RiiQ™ application in Janssen CYPRESS trial supports understanding of vaccine effectiveness
In November 2020, the European Medicines Agency's Committee for Medicinal Products for Human Use designated Janssen's RSV adult vaccine candidate as eligible for the priority medicines (PRIME) scheme based on promising clinical data and an unmet need for a prophylactic option to prevent RSV in older adults.

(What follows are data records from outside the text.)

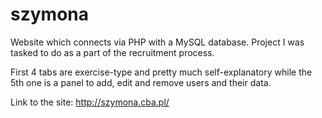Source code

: # szymona
Website which connects via PHP with a MySQL database. Project I was tasked to do as a part of the recruitment process. 

First 4 tabs are exercise-type and pretty much self-explanatory while the 5th one is a panel to add, edit and remove users and their data.

Link to the site:
http://szymona.cba.pl/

Presented at the 8th ESWI Influenza conference
An Ad26.RSV.preF-based Vaccine is Effective for Prevention of RSV-mediated Lower Respiratory Tract Disease and Reduces Symptom Severity in Vaccine Recipients With RSV Infection: A Phase 2b Study in Older Adults
BACKGROUND
Respiratory syncytial virus (RSV) is an important cause of lower respiratory tract disease (LRTD) in older adults. Currently, no licensed vaccine for the prevention of RSV is available. Ad26.RSV.preF is a recombinant, replication-incompetent, human adenovirus serotype 26 (Ad26) vectored RSV vaccine, encoding a conformation-stabilized prefusion RSV F (preF) protein. In this Phase 2b proof-of-concept trial, we report the vaccine efficacy of Ad26.RSV-preF in combination with recombinant RSV preF protein for the prevention of RSV-mediated LRTD in adults aged ≥65 years.
METHODS
CYPRESS (NCT03982199) is a randomized, double-blind, placebo-controlled, Phase 2b trial. Adults aged ≥65 years were randomized 1:1 prior to the RSV season to receive an Ad26.RSV.preF-based regimen or placebo. The primary endpoint was the first occurrence of RT-PCR-confirmed RSV-mediated LRTD during the first RSV season according to any of 3 case definitions: (1) ≥3 symptoms of lower respiratory tract infection (LRTI), (2) ≥2 symptoms of LRTI, or (3) ≥2 symptoms of LRTI or ≥1 symptom of LRTI with ≥1 systemic symptom. The secondary endpoint was the first occurrence of any RT-PCR-confirmed RSV-mediated acute respiratory infection (ARI). ARI symptoms were collected using an RSV-specific patient-reported Respiratory Infection Intensity and Impact Questionnaire (RiiQ; daily during the ARI episode) and/or by clinician assessment (ARI Day 3, 4, or 5). An independent clinical evaluation committee (CEC) assessed participant- and clinician-reported data for participants with RSV-positive ARIs to determine the location (upper or lower respiratory tract) and severity of the ARI. RiiQ scores and time to return to usual health (Patient Global Impression Return to Usual Health question) were compared between participants with RSV ARIs in the vaccine versus placebo groups.
RESULTS
A total of 5782 participants (2891 in each study group) received study treatment (92.5% white, 57.7% female, median age 71 years). Vaccine efficacy for LRTD case definitions 1, 2, and 3 was 80% (94.2% CI, 52.2-92.9%), 75% (50.1-88.5%), and 69.8% (43.7-84.7%), respectively (all P values <0.001). Efficacy was 69.8% (95% CI: 42.7-85.1%) for the first occurrence of any RSV-mediated ARI and 67.9% (26.6-87.5%) for CEC-assessed RSV-positive moderate/severe LRTD. Median area under the curve (AUC) for total RiiQ scores was lower (indicating less severe symptoms) in participants in the vaccine group with RSV ARI (n=13; median AUC [Q1; Q3], 39 [11; 74]) than in the placebo group (n=41; 128 [58; 242]). Time to return to usual health after RSV ARI was faster in the vaccine group than in the placebo group (median, 19 vs 30 days; HR [95% CI], 2.812 [1.006-7.86]).
CONCLUSIONS
Ad26.RSV.preF-based vaccine was highly effective for the prevention of RSV-mediated LRTD during the first RSV season in adults aged ≥65 years. Vaccinated participants who experienced RSV-mediated ARIs had milder symptoms and faster return to usual health than the placebo group.